**The problem:** Every line of the records that holds the word "started" should be copied out.

(Information provided begins)

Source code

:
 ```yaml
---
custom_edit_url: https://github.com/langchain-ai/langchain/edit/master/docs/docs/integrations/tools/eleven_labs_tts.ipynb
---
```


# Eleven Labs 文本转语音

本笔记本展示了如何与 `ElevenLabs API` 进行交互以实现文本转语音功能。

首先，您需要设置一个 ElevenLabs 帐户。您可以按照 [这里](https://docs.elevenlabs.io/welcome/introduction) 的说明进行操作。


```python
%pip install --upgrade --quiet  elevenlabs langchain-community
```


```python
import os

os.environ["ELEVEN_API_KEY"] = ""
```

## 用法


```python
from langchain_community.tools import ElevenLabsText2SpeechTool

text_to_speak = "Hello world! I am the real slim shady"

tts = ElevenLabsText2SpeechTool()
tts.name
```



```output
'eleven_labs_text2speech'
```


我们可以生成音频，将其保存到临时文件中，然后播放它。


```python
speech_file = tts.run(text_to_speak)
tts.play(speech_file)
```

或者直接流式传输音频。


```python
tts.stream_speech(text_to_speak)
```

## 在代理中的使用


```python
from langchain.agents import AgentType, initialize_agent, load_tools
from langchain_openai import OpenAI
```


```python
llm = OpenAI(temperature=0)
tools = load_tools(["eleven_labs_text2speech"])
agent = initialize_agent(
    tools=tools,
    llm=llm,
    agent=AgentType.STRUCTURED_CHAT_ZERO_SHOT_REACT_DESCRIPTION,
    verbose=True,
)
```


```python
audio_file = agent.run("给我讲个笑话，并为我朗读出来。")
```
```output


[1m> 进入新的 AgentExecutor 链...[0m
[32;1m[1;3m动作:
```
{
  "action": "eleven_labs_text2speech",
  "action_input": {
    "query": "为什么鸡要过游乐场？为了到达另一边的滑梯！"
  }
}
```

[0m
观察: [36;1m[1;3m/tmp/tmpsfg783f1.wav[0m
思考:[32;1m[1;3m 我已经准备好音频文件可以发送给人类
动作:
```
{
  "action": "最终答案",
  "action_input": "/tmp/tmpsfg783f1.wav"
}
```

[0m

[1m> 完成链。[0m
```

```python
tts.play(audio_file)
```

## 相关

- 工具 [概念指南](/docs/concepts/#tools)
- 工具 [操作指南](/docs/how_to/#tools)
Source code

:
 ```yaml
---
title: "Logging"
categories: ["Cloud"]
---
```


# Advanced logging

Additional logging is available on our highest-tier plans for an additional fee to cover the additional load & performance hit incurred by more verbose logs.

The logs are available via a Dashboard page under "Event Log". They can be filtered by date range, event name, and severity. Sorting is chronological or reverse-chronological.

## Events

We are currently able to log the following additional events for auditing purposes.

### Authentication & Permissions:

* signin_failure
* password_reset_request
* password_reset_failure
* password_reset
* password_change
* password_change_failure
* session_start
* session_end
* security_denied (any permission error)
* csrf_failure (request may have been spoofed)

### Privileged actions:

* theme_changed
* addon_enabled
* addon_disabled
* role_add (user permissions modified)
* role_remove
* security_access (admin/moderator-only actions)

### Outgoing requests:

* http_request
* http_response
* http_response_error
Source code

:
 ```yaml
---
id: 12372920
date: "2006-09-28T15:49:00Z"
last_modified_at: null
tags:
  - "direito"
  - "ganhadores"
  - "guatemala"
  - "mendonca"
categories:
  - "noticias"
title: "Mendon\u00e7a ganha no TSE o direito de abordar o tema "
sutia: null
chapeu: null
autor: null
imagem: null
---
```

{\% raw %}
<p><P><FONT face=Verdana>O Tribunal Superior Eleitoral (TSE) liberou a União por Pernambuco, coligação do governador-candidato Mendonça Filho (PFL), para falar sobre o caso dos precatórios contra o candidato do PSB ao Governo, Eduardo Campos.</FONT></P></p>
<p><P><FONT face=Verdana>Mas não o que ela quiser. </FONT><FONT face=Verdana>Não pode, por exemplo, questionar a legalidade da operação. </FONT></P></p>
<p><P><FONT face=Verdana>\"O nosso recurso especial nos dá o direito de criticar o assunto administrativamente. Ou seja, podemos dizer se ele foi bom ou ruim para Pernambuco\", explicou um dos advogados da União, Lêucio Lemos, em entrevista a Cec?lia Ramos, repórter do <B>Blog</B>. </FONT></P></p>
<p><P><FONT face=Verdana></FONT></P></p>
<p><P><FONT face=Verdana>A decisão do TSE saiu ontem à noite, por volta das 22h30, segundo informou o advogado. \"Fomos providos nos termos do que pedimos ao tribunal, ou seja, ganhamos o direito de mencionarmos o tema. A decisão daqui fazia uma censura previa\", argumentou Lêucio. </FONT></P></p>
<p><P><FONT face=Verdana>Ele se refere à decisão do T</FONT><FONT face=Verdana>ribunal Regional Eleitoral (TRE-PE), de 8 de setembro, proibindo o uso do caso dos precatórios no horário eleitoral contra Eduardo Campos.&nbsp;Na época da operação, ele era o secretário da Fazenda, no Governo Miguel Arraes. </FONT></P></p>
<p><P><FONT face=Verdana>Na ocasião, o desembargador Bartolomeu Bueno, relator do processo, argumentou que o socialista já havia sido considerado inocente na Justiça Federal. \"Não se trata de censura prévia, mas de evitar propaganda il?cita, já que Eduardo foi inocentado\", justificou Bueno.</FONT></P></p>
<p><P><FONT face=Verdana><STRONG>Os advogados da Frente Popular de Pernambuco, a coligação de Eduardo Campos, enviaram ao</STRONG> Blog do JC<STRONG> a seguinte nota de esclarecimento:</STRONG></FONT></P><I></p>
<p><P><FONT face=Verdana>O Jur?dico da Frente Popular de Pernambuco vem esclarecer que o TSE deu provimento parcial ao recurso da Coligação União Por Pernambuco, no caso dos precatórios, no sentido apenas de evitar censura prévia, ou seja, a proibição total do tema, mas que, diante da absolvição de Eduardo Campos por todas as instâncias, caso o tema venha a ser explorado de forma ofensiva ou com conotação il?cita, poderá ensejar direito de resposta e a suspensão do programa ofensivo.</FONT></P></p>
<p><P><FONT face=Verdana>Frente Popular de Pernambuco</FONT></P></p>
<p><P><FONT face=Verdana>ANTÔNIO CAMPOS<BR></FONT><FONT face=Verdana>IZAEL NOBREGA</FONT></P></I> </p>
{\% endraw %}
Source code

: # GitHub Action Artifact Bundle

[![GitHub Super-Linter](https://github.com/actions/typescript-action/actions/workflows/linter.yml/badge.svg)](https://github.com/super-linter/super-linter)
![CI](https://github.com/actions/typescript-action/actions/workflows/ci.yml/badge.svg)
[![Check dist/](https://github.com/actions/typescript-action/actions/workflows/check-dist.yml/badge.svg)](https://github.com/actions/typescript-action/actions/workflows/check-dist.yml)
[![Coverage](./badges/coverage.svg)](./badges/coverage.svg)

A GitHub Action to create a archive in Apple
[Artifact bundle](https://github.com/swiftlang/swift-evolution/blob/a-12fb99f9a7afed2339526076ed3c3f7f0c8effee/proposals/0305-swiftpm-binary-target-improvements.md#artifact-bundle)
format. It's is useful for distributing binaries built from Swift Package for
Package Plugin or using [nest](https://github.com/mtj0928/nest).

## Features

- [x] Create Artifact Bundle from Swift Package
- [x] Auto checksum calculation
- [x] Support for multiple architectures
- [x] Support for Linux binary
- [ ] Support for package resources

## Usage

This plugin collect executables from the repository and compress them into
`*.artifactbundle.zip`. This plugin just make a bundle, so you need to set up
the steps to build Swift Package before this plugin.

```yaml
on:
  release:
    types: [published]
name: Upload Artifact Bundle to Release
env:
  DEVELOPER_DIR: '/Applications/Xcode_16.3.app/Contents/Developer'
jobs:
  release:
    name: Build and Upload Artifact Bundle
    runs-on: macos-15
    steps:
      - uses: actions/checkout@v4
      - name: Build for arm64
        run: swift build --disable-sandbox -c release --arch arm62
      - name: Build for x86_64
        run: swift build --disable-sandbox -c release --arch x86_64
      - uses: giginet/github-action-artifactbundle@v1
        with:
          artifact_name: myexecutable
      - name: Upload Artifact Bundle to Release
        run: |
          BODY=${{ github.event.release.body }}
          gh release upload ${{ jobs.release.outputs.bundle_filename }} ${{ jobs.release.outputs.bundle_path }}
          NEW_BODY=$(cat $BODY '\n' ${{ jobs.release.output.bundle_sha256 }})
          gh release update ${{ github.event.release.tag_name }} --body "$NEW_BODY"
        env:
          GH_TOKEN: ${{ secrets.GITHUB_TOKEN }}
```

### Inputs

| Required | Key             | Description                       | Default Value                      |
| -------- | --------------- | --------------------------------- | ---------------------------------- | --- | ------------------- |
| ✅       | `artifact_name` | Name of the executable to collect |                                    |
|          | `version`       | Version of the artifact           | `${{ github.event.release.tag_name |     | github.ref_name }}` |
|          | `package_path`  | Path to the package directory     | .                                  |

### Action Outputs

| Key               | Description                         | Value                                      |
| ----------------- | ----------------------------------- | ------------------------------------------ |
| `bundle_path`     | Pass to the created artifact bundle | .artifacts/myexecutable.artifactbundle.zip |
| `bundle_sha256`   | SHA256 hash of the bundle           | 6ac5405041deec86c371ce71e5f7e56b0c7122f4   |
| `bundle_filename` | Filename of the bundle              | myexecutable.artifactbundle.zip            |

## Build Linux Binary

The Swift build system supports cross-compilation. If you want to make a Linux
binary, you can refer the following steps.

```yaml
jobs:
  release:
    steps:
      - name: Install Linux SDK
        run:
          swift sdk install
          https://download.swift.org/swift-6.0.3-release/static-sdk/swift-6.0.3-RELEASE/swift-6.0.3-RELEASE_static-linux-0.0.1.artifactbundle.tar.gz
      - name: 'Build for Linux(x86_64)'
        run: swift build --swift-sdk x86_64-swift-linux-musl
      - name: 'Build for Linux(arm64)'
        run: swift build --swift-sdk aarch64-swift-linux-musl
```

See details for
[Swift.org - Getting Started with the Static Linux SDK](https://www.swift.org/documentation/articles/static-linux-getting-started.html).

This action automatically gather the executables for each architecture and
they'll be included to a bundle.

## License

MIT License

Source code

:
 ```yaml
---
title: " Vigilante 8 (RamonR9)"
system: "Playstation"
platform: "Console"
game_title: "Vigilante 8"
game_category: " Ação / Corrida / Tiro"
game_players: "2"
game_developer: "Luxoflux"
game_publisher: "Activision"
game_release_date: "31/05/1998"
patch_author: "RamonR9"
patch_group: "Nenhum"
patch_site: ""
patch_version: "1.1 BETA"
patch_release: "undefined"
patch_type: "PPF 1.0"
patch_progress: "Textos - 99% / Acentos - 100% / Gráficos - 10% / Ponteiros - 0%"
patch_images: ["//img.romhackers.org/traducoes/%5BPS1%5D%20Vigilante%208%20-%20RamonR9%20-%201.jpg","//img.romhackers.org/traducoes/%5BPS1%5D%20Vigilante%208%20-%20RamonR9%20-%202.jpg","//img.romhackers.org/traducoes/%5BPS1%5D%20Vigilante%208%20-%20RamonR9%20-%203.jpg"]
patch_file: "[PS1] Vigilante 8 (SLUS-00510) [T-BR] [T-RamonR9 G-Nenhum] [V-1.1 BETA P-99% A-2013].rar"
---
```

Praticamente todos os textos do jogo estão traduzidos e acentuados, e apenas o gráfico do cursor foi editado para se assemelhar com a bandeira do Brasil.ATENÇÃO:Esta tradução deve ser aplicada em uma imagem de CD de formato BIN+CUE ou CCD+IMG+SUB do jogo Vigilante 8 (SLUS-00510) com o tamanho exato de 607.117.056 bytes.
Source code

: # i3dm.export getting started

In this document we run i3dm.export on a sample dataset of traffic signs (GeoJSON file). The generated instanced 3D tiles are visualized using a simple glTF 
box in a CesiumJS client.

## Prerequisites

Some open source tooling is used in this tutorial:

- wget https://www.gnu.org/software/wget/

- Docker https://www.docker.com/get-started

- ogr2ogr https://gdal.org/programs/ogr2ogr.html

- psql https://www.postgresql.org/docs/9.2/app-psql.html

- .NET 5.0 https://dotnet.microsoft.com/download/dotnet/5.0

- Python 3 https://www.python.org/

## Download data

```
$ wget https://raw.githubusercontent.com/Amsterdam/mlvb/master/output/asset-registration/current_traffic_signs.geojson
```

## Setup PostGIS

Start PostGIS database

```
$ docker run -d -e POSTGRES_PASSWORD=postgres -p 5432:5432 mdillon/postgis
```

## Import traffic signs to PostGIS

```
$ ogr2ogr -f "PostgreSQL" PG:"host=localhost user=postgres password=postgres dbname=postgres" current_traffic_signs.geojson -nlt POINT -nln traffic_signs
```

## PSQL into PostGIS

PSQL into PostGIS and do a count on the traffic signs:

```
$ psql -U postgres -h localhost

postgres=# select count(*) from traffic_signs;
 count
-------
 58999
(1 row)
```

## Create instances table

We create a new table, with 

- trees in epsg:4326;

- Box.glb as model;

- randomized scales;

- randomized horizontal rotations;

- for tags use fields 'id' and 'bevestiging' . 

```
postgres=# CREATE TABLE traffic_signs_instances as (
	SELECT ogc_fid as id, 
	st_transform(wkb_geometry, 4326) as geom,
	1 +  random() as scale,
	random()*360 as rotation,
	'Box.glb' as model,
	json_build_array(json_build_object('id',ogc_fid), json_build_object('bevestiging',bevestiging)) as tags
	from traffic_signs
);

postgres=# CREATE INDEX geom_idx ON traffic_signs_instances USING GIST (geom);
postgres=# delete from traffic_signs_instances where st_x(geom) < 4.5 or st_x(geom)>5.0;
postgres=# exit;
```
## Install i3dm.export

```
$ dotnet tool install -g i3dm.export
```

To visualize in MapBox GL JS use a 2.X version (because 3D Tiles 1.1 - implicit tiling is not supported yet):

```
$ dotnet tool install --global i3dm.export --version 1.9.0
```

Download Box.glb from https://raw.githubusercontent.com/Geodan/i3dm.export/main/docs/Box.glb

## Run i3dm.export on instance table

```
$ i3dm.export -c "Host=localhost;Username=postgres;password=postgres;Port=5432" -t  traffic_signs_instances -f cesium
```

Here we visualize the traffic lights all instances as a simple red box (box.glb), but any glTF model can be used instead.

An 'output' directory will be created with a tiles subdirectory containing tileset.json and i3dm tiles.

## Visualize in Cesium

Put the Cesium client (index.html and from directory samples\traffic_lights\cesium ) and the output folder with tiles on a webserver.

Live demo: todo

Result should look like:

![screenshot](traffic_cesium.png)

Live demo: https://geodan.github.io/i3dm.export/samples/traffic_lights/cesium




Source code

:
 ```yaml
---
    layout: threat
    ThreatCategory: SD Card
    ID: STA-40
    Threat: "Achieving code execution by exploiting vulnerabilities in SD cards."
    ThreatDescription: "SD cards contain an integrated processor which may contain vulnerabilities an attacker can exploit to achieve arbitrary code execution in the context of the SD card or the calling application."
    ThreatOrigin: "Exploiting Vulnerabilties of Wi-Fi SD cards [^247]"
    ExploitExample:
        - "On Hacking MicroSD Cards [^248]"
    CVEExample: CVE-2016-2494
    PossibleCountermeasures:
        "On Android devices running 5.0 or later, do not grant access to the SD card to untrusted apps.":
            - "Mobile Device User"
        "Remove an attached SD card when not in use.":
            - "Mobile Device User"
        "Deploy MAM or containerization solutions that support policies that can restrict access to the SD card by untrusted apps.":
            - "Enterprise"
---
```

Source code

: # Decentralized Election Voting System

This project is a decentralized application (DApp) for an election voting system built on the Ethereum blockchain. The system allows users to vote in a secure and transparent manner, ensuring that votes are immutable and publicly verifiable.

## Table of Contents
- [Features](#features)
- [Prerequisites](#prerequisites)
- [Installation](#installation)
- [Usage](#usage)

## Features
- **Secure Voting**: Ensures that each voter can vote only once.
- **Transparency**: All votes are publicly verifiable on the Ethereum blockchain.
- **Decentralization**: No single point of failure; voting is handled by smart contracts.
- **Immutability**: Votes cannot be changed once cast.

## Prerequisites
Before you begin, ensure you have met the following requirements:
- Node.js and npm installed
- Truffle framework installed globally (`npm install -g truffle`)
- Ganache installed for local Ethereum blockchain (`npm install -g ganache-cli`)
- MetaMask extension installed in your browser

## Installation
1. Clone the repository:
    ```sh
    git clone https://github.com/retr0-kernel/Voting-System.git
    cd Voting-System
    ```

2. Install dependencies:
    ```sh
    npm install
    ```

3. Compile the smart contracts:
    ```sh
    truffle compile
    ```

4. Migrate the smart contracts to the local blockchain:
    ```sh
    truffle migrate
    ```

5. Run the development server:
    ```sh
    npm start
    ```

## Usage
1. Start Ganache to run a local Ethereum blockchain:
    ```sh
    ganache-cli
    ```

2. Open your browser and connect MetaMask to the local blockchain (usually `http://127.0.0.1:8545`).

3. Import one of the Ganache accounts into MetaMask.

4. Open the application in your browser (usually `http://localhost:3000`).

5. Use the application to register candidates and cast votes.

(Information provided ends)

**Written solution:**
[Swift.org - Getting Started with the Static Linux SDK](https://www.swift.org/documentation/articles/static-linux-getting-started.html).
: # i3dm.export getting started
- Docker https://www.docker.com/get-started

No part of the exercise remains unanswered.